I modified this YC-45D in late 1974 or early 1975 for Just Intonation. ( I still marvel at how, having known me for only a couple of months, Terry trusted me to drill holes and solder wires in his organ.) At around 3:43 in this video you can see some little posts just above the keys. These are the 12 potentiometers I installed to adjust the tuning of each note. One of the two boxes on top of the organ is likely the Marantz 3300 preamp that Terry later gave me and is still doing service playing Spotify in my spare room. This was probably recorded between 1975 and 1978. It seems to me this is a rehearsal or private performance for the video. ( The tape recorder is not running-in a performance he would have been using it to generate the echo for his characteristic canon sound) In some of the shots you can see part of the auditorium and it reminds me of what I remember of the concert hall at Mills College ( RIP Mills ;-( ). In the summer of 1978 I built a digital delay to replace the tape recorder and travelled with him to several concerts in Europe including a two-week stint in Berlin where he was composer in residence at a festival. (Pro Musica Nova?). While there I finished writing the code for the control panel for the digital delay, which he christened the “Ethereal Time Shadow”. After returning to the states he recorded the Shri Camel album at the Columbia Studios in San Francisco. Of course he used their professional digital delay for that. Those cost thousands of dollars back then.

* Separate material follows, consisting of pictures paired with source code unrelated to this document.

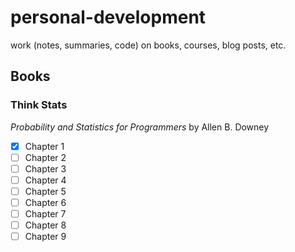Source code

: # personal-development

work (notes, summaries, code) on books, courses, blog posts, etc. 

## Books

### Think Stats
_Probability and Statistics for Programmers_ by Allen B. Downey

- [X] Chapter 1
- [ ] Chapter 2
- [ ] Chapter 3
- [ ] Chapter 4
- [ ] Chapter 5
- [ ] Chapter 6
- [ ] Chapter 7
- [ ] Chapter 8
- [ ] Chapter 9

I’ve been curious about this modification for ages. @defytrustedconcepts can you confirm whether the version of the YC45 was the one with transistors (earlier years of the series) or the one with the integrated circuits? I have one of the latter and I’ve been told by one of the organ experts here in San Diego that you can only tweak the tuning on the transistor version. The sound of this organ on Shri Camel is still unparalleled on any recording since. It’s completely magical. Thanks for your work on it.
Amazing work! I would love to interview you for my upcoming ethnomusicology podcast 😊my contact info is in the "about" section of my youtube account profile if you're interested! Thanks again for sharing about your process and experiences! 💮🐝🌞 Hope you are well 🎹
I believe Yamaha custom made these organs for Terry. I know they custom made two for him. These may predate the custom organs they made for him. I saw him around this time at a free festival of new music. I can tell you his system was pretty incredible. Terry is super cool.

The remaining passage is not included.